> **REQUIREMENT**:
Which lines in the listing below contain "knex"? Copy each of them.

> **PROVIDED RECORDS**:
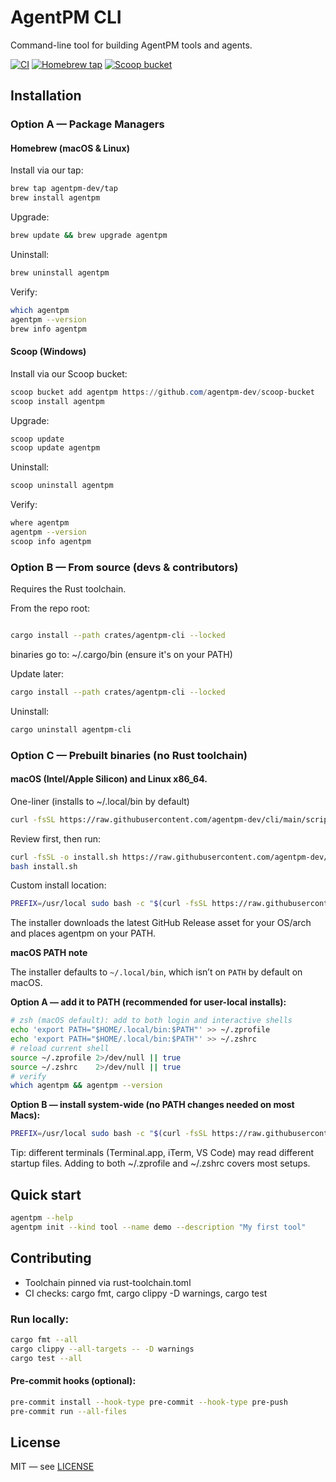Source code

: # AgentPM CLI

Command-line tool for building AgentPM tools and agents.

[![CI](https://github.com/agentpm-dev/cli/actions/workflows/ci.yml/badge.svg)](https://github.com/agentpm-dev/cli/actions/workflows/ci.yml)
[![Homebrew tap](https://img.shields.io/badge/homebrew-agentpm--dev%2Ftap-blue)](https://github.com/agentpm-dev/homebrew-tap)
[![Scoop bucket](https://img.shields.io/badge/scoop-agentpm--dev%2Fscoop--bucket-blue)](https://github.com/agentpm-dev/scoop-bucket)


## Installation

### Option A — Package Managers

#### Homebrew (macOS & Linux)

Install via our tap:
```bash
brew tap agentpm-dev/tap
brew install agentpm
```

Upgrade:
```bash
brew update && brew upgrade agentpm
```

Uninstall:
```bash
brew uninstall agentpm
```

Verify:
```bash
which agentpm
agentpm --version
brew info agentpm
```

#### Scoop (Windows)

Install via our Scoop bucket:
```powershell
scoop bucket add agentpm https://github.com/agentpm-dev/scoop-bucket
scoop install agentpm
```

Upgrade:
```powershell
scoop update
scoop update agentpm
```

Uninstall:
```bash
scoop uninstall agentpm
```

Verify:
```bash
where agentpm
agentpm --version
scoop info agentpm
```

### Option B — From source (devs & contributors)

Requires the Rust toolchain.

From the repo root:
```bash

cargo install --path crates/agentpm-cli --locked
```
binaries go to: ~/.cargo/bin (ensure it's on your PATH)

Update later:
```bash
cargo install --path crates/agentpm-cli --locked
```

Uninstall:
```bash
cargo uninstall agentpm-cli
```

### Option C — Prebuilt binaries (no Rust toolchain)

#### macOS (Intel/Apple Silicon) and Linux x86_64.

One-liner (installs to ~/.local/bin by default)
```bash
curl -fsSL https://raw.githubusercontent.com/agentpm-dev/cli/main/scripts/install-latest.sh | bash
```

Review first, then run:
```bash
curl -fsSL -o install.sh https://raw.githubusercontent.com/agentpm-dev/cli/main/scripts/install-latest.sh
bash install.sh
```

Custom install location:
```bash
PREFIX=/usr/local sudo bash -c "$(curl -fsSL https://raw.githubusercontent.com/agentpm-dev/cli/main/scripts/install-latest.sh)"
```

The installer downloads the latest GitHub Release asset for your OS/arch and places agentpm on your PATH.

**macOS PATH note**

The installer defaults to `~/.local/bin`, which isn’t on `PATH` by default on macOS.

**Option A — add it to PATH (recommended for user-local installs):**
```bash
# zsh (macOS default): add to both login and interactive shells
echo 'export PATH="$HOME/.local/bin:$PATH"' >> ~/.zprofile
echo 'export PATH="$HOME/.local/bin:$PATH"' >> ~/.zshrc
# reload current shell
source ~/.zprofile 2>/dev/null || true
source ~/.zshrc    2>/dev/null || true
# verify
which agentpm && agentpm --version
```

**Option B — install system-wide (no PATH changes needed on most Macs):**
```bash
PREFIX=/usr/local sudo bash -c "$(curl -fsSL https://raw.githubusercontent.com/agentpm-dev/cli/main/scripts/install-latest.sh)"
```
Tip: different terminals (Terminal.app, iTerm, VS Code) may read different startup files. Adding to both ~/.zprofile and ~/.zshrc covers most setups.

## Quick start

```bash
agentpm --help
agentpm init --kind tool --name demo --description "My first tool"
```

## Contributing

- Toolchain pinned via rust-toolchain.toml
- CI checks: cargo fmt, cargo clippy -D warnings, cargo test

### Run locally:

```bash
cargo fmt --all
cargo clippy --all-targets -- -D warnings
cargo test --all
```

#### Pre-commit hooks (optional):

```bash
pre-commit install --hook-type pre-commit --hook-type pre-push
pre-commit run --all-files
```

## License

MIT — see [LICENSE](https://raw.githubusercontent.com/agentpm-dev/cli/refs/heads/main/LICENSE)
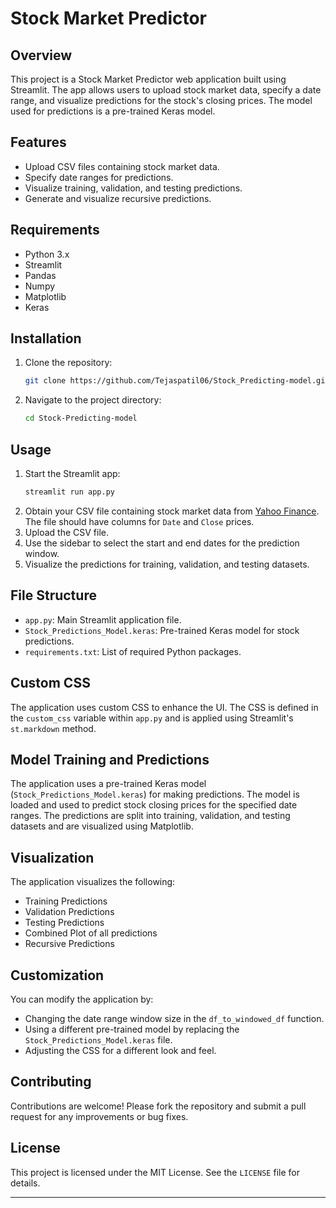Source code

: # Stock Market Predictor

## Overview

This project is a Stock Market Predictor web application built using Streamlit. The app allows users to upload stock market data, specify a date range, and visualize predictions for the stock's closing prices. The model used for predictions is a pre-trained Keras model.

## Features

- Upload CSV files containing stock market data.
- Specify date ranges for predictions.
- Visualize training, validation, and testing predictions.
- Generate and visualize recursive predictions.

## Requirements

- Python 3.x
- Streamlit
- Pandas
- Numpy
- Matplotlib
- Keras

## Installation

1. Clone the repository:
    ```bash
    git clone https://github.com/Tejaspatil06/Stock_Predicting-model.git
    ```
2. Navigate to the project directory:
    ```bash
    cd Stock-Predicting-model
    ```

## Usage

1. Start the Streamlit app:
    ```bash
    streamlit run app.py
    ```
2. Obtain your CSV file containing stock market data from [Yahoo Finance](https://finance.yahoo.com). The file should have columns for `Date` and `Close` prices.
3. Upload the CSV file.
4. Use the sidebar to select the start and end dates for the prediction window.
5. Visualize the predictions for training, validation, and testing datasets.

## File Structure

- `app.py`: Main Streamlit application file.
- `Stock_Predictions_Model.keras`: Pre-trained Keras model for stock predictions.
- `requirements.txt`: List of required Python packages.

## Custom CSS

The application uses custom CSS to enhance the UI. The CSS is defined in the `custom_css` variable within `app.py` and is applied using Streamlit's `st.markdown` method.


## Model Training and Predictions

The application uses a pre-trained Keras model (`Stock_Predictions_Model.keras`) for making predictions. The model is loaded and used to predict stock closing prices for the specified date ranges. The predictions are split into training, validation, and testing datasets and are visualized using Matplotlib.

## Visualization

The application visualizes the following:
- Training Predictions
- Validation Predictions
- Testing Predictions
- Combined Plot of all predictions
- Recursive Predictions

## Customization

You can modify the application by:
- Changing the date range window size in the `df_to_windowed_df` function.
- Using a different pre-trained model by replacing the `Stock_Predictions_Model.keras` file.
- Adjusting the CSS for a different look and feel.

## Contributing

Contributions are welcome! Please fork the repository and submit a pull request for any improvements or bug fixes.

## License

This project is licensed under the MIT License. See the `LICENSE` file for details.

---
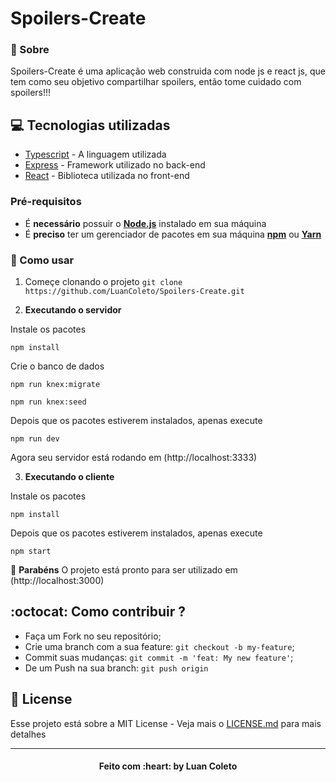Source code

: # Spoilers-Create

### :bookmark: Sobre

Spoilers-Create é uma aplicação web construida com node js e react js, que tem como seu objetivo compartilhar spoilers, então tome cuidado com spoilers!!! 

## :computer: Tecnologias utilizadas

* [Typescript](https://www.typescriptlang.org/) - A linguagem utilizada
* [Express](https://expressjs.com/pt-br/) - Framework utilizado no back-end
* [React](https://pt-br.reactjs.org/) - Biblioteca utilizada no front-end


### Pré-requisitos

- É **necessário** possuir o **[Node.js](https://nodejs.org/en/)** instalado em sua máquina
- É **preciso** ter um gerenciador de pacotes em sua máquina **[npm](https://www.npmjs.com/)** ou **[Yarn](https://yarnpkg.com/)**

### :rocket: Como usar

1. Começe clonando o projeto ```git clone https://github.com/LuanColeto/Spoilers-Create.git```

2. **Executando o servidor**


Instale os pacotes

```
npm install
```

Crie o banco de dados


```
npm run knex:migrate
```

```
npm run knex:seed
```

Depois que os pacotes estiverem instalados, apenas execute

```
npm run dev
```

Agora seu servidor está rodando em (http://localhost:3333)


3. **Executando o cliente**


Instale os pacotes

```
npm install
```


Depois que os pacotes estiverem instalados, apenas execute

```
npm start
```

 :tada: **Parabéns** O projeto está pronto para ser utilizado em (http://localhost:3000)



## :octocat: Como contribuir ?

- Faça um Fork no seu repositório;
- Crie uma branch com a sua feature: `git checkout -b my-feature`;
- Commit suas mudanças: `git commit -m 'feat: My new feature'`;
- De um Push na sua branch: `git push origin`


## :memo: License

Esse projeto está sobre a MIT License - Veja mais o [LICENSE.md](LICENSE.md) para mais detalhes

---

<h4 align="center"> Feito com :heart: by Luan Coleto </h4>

> **SOLVED EXERCISE**:
npm run knex:migrate
npm run knex:seed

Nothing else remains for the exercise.